=== Begin Enclosure ===
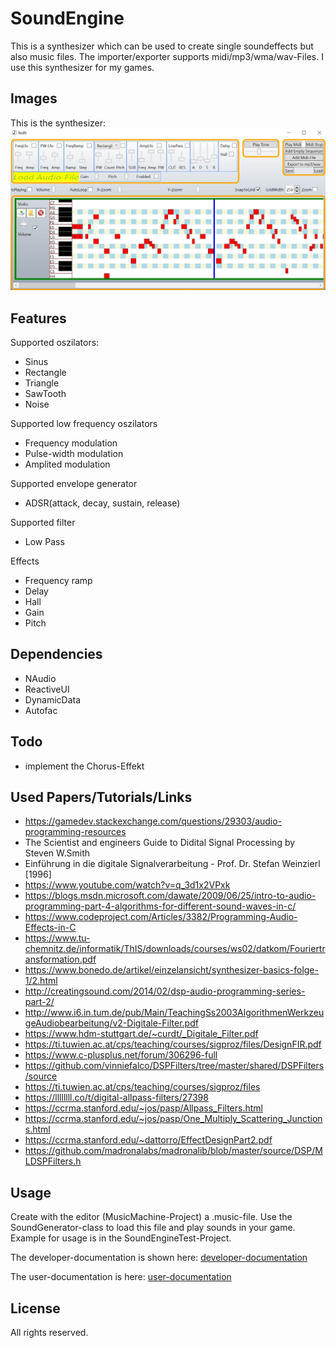 SoundEngine
============
This is a synthesizer which can be used to create single soundeffects but also music files. The importer/exporter supports midi/mp3/wma/wav-Files. I use this synthesizer for my games.

Images
------
This is the synthesizer:
![Screenshoot](./Data/Images/Screenshoot.JPG)


Features
--------
Supported oszilators:
* Sinus
* Rectangle
* Triangle
* SawTooth
* Noise

Supported low frequency oszilators
* Frequency modulation
* Pulse-width modulation
* Amplited modulation

Supported envelope generator
* ADSR(attack, decay, sustain, release)

Supported filter
* Low Pass

Effects
* Frequency ramp
* Delay
* Hall
* Gain
* Pitch

Dependencies
------------
* NAudio
* ReactiveUI
* DynamicData
* Autofac

Todo
----
* implement the Chorus-Effekt


Used Papers/Tutorials/Links
---------------------------
* https://gamedev.stackexchange.com/questions/29303/audio-programming-resources
* The Scientist and engineers Guide to Didital Signal Processing by Steven W.Smith
* Einführung in die digitale Signalverarbeitung - Prof. Dr. Stefan Weinzierl [1996]
* https://www.youtube.com/watch?v=q_3d1x2VPxk
* https://blogs.msdn.microsoft.com/dawate/2009/06/25/intro-to-audio-programming-part-4-algorithms-for-different-sound-waves-in-c/
* https://www.codeproject.com/Articles/3382/Programming-Audio-Effects-in-C
* https://www.tu-chemnitz.de/informatik/ThIS/downloads/courses/ws02/datkom/Fouriertransformation.pdf
* https://www.bonedo.de/artikel/einzelansicht/synthesizer-basics-folge-1/2.html
* http://creatingsound.com/2014/02/dsp-audio-programming-series-part-2/
* http://www.i6.in.tum.de/pub/Main/TeachingSs2003AlgorithmenWerkzeugeAudiobearbeitung/v2-Digitale-Filter.pdf
* https://www.hdm-stuttgart.de/~curdt/_Digitale_Filter.pdf
* https://ti.tuwien.ac.at/cps/teaching/courses/sigproz/files/DesignFIR.pdf
* https://www.c-plusplus.net/forum/306296-full 
* https://github.com/vinniefalco/DSPFilters/tree/master/shared/DSPFilters/source
* https://ti.tuwien.ac.at/cps/teaching/courses/sigproz/files
* https://llllllll.co/t/digital-allpass-filters/27398
* https://ccrma.stanford.edu/~jos/pasp/Allpass_Filters.html
* https://ccrma.stanford.edu/~jos/pasp/One_Multiply_Scattering_Junctions.html
* https://ccrma.stanford.edu/~dattorro/EffectDesignPart2.pdf
* https://github.com/madronalabs/madronalib/blob/master/source/DSP/MLDSPFilters.h

Usage
-----
Create with the editor (MusicMachine-Project) a .music-file. Use the SoundGenerator-class to load this file and play sounds in your game.
Example for usage is in the SoundEngineTest-Project. 

The developer-documentation is shown here: [developer-documentation](./Documentation/documentation.md)

The user-documentation is here: [user-documentation](https://github.com/XMAMan/SoundEngineExamples/blob/main/readme.md)

License
-------

All rights reserved.
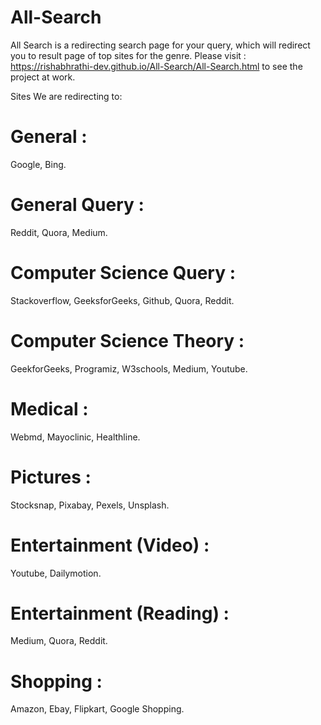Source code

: # All-Search
All Search is a redirecting search page for your query, which will redirect you to result page of top sites for the genre.
Please visit : https://rishabhrathi-dev.github.io/All-Search/All-Search.html  to see the project at work.

Sites We are redirecting to:

# General :
Google,
Bing.


# General Query :
Reddit,
Quora,
Medium.


# Computer Science Query :
Stackoverflow,
GeeksforGeeks,
Github,
Quora,
Reddit.


# Computer Science Theory :
GeekforGeeks,
Programiz,
W3schools,
Medium,
Youtube.


# Medical :
Webmd,
Mayoclinic,
Healthline.


# Pictures :
Stocksnap,
Pixabay,
Pexels,
Unsplash.


# Entertainment (Video) :
Youtube,
Dailymotion.


# Entertainment (Reading) :
Medium,
Quora,
Reddit.


# Shopping :
Amazon,
Ebay,
Flipkart,
Google Shopping.

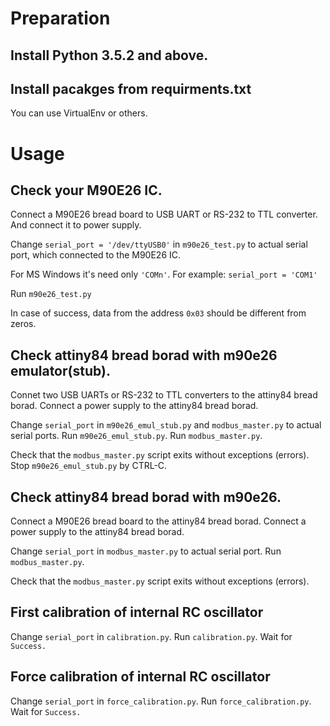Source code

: # Preparation

## Install Python 3.5.2 and above.

## Install pacakges from requirments.txt
You can use VirtualEnv or others.

# Usage

## Check your M90E26 IC.
Connect a M90E26 bread board to USB UART or RS-232 to TTL converter. And connect it to power supply.

Change 
`serial_port = '/dev/ttyUSB0'`
in `m90e26_test.py` to actual serial port, which connected to the M90E26 IC.

For MS Windows it's need only `'COMn'`. For example:
`serial_port = 'COM1'`

Run `m90e26_test.py`

In case of success, data from the address `0x03` should be different from zeros.

## Check attiny84 bread borad with m90e26 emulator(stub).
Connet two USB UARTs or RS-232 to TTL converters to the attiny84 bread borad.
Connect a power supply to the attiny84 bread borad.

Change `serial_port` in `m90e26_emul_stub.py` and `modbus_master.py` to actual serial ports.
Run `m90e26_emul_stub.py`. 
Run `modbus_master.py`. 

Check that the `modbus_master.py` script exits without exceptions (errors).
Stop `m90e26_emul_stub.py` by CTRL-C.

## Check attiny84 bread borad with m90e26.
Connect a M90E26 bread board to the attiny84 bread borad.
Connect a power supply to the attiny84 bread borad.

Change `serial_port` in `modbus_master.py` to actual serial port.
Run `modbus_master.py`. 

Check that the `modbus_master.py` script exits without exceptions (errors).

## First calibration of internal RC oscillator
Change `serial_port` in `calibration.py`. 
Run `calibration.py`.
Wait for `Success.`

## Force calibration of internal RC oscillator
Change `serial_port` in `force_calibration.py`. 
Run `force_calibration.py`.
Wait for `Success.`
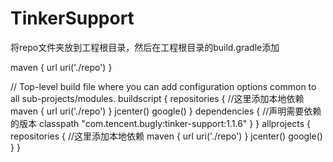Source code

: # TinkerSupport


将repo文件夹放到工程根目录，然后在工程根目录的build.gradle添加

 maven { url uri('./repo') }

// Top-level build file where you can add configuration options common to all sub-projects/modules.
buildscript {
    repositories {
        //这里添加本地依赖
        maven { url uri('./repo') }
        jcenter()
        google()
    }
    dependencies {
        //声明需要依赖的版本
        classpath "com.tencent.bugly:tinker-support:1.1.6"
    }
}
allprojects {
    repositories {
        //这里添加本地依赖
        maven { url uri('./repo') }
        jcenter()
        google()
    }
}


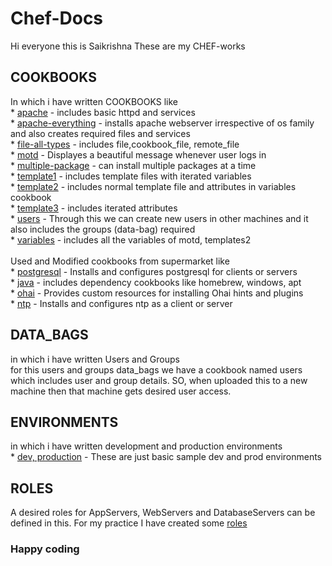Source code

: # Chef-Docs

Hi everyone this is Saikrishna
These are my CHEF-works

## COOKBOOKS
In which i have written COOKBOOKS like <br />
 	* [apache](https://github.com/saikrishna4293/All-My-Work/blob/master/chef-works/cookbooks/apache/recipes/default.rb) - includes basic httpd and services<br />
 	* [apache-everything](https://github.com/saikrishna4293/All-My-Work/blob/master/chef-works/cookbooks/apache-everything/recipes/default.rb) - installs apache webserver irrespective of os family and also creates required files and services<br />
       	* [file-all-types](https://github.com/saikrishna4293/All-My-Work/blob/master/chef-works/cookbooks/file-all-types/recipes/default.rb) - includes file,cookbook_file, remote_file <br />
       	* [motd](https://github.com/saikrishna4293/All-My-Work/blob/master/chef-works/cookbooks/motd/templates/default/motd.erb) - Displayes a beautiful message whenever user logs in <br />
       	* [multiple-package](https://github.com/saikrishna4293/All-My-Work/blob/master/chef-works/cookbooks/multiple-package/recipes/default.rb) - can install multiple packages at a time <br />
	* [template1](https://github.com/saikrishna4293/All-My-Work/blob/master/chef-works/cookbooks/template1/recipes/default.rb) - includes template files with iterated variables <br />
	* [template2](https://github.com/saikrishna4293/All-My-Work/blob/master/chef-works/cookbooks/template2/recipes/default.rb) - includes normal template file and attributes in variables cookbook <br />
	* [template3](https://github.com/saikrishna4293/All-My-Work/blob/master/chef-works/cookbooks/template3/recipes/default.rb) - includes iterated attributes<br />
	* [users](https://github.com/saikrishna4293/All-My-Work/tree/master/chef-works/cookbooks/users/recipes) - Through this we can create new users in other machines and it also includes the groups (data-bag) required <br />
	* [variables](https://github.com/saikrishna4293/All-My-Work/blob/master/chef-works/cookbooks/variables/attributes/default.rb) - includes all the variables of motd, templates2 <br />
 <br />
Used and Modified cookbooks from supermarket like<br />
	* [postgresql](https://github.com/saikrishna4293/All-My-Work/blob/master/chef-works/cookbooks/postgresql/recipes/default.rb) - Installs and configures postgresql for clients or servers<br />
	* [java](https://github.com/saikrishna4293/All-My-Work/tree/master/chef-works/cookbooks/java/recipes) - includes dependency cookbooks like homebrew, windows, apt<br />
	* [ohai](https://github.com/saikrishna4293/All-My-Work/blob/master/chef-works/cookbooks/ohai/recipes/default.rb) - Provides custom resources for installing Ohai hints and plugins<br />
	* [ntp](https://github.com/saikrishna4293/All-My-Work/blob/master/chef-works/cookbooks/ntp/recipes/default.rb) - Installs and configures ntp as a client or server<br />
## DATA_BAGS
in which i have written Users and Groups<br />
	for this users and groups data_bags we have a cookbook named users which includes user and group details. SO, when uploaded this to a new machine then that machine gets desired user access.
## ENVIRONMENTS
in which i have written development and production environments <br />
	* [dev, production](https://github.com/saikrishna4293/All-My-Work/tree/master/chef-works/environments) - These are just basic sample dev and prod environments
## ROLES
A desired roles for AppServers, WebServers and DatabaseServers can be defined in this. For my practice I have created some [roles](https://github.com/saikrishna4293/All-My-Work/tree/master/chef-works/roles) 
	
### Happy coding
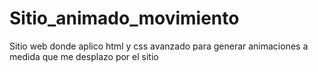 # Sitio_animado_movimiento
Sitio web donde aplico html y css avanzado para generar animaciones a medida que me desplazo por el sitio
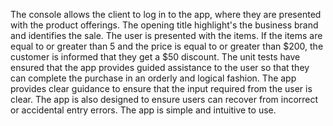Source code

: The console allows the client to log in to the app, where they are 
presented with the product offerings. The opening title highlight's 
the business brand and identifies the sale. The user is presented with 
the items. If the items are equal to or greater than 5 and the price is 
equal to or greater than $200, the customer is informed that they get 
a $50 discount. The unit tests have ensured that the app provides guided 
assistance to the user so that they can complete the purchase in an orderly 
and logical fashion. The app provides clear guidance to ensure that the 
input required from the user is clear. The app is also designed to ensure 
users can recover from incorrect or accidental entry errors. The app is 
simple and intuitive to use.
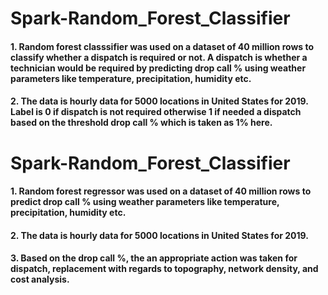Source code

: # Spark-Random_Forest_Classifier

#### 1. Random forest classsifier was used on a dataset of 40 million rows to classify whether a dispatch is required or not. A dispatch is whether a technician would be required by predicting drop call % using weather parameters like temperature, precipitation, humidity etc.
#### 2. The data is hourly data for 5000 locations in United States for 2019. Label is 0 if dispatch is not required otherwise 1 if needed a dispatch based on the threshold drop call % which is taken as 1% here.

# Spark-Random_Forest_Classifier

#### 1. Random forest regressor was used on a dataset of 40 million rows to predict drop call % using weather parameters like temperature, precipitation, humidity etc.
#### 2. The data is hourly data for 5000 locations in United States for 2019.
#### 3. Based on the drop call %, the an appropriate action was taken for dispatch, replacement with regards to topography, network density, and cost analysis.
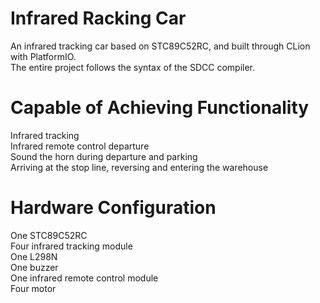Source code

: # Infrared Racking Car
An infrared tracking car based on STC89C52RC, and built through CLion with PlatformIO.  
The entire project follows the syntax of the SDCC compiler.

# Capable of Achieving Functionality
Infrared tracking  
Infrared remote control departure  
Sound the horn during departure and parking  
Arriving at the stop line, reversing and entering the warehouse

# Hardware Configuration
One STC89C52RC  
Four infrared tracking module  
One L298N  
One buzzer  
One infrared remote control module  
Four motor
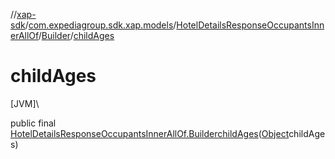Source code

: //[xap-sdk](../../../../index.md)/[com.expediagroup.sdk.xap.models](../../index.md)/[HotelDetailsResponseOccupantsInnerAllOf](../index.md)/[Builder](index.md)/[childAges](child-ages.md)

# childAges

[JVM]\

public final [HotelDetailsResponseOccupantsInnerAllOf.Builder](index.md)[childAges](child-ages.md)([Object](https://docs.oracle.com/javase/8/docs/api/java/lang/Object.html)childAges)
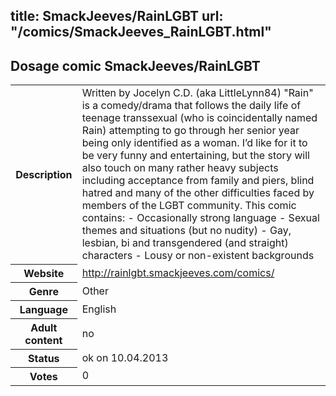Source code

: title: SmackJeeves/RainLGBT
url: "/comics/SmackJeeves_RainLGBT.html"
---
Dosage comic SmackJeeves/RainLGBT
-----------------------------------------

<table class="comicinfo">
<tr>
<th>Description</th><td>Written by Jocelyn C.D. (aka LittleLynn84) &quot;Rain&quot; is a comedy/drama that follows the daily life of teenage transsexual (who is coincidentally named Rain) attempting to go through her senior year being only identified as a woman. I’d like for it to be very funny and entertaining, but the story will also touch on many rather heavy subjects including acceptance from family and piers, blind hatred and many of the other difficulties faced by members of the LGBT community. This comic contains: - Occasionally strong language - Sexual themes and situations (but no nudity) - Gay, lesbian, bi and transgendered (and straight) characters - Lousy or non-existent backgrounds</td>
</tr>
<tr>
<th>Website</th><td><a href="http://rainlgbt.smackjeeves.com/comics/">http://rainlgbt.smackjeeves.com/comics/</a></td>
</tr>
<tr>
<th>Genre</th><td>Other</td>
</tr>
<tr>
<th>Language</th><td>English</td>
</tr>
<tr>
<th>Adult content</th><td>no</td>
</tr>
<tr>
<th>Status</th><td>ok on 10.04.2013</td>
</tr>
<tr>
<th>Votes</th><td>0</div></td>
</tr>
</table>
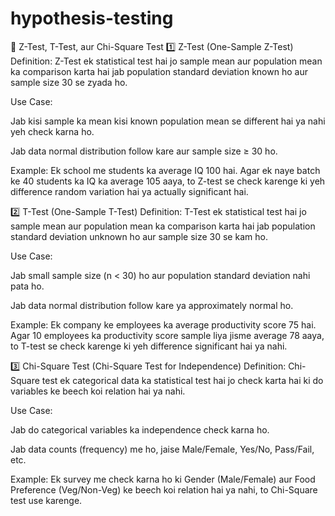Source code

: # hypothesis-testing
📌 Z-Test, T-Test, aur Chi-Square Test
1️⃣ Z-Test (One-Sample Z-Test)
Definition:
Z-Test ek statistical test hai jo sample mean aur population mean ka comparison karta hai jab population standard deviation known ho aur sample size 30 se zyada ho.

Use Case:

Jab kisi sample ka mean kisi known population mean se different hai ya nahi yeh check karna ho.

Jab data normal distribution follow kare aur sample size ≥ 30 ho.

Example:
Ek school me students ka average IQ 100 hai. Agar ek naye batch ke 40 students ka IQ ka average 105 aaya, to Z-test se check karenge ki yeh difference random variation hai ya actually significant hai.

2️⃣ T-Test (One-Sample T-Test)
Definition:
T-Test ek statistical test hai jo sample mean aur population mean ka comparison karta hai jab population standard deviation unknown ho aur sample size 30 se kam ho.

Use Case:

Jab small sample size (n < 30) ho aur population standard deviation nahi pata ho.

Jab data normal distribution follow kare ya approximately normal ho.

Example:
Ek company ke employees ka average productivity score 75 hai. Agar 10 employees ka productivity score sample liya jisme average 78 aaya, to T-test se check karenge ki yeh difference significant hai ya nahi.

3️⃣ Chi-Square Test (Chi-Square Test for Independence)
Definition:
Chi-Square test ek categorical data ka statistical test hai jo check karta hai ki do variables ke beech koi relation hai ya nahi.

Use Case:

Jab do categorical variables ka independence check karna ho.

Jab data counts (frequency) me ho, jaise Male/Female, Yes/No, Pass/Fail, etc.

Example:
Ek survey me check karna ho ki Gender (Male/Female) aur Food Preference (Veg/Non-Veg) ke beech koi relation hai ya nahi, to Chi-Square test use karenge.
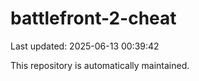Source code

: # battlefront-2-cheat

Last updated: 2025-06-13 00:39:42

This repository is automatically maintained.
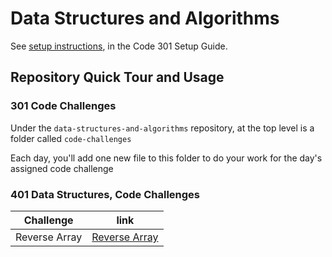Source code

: # Data Structures and Algorithms

See [setup instructions](https://codefellows.github.io/setup-guide/code-301/3-code-challenges), in the Code 301 Setup Guide.

## Repository Quick Tour and Usage

### 301 Code Challenges

Under the `data-structures-and-algorithms` repository, at the top level is a folder called `code-challenges`

Each day, you'll add one new file to this folder to do your work for the day's assigned code challenge

### 401 Data Structures, Code Challenges

| Challenge     | link                                                                                                                                           |
| ------------- | ---------------------------------------------------------------------------------------------------------------------------------------------- |
| Reverse Array | [Reverse Array](https://github.com/Mohammed-Alramahi/data-structures-and-algorithms/blob/master/401-challenges/array-reverse/reverse-array.md) |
=== End Enclosure ===
Once you have counted the lines above that contain "Computer", give that number alone.

2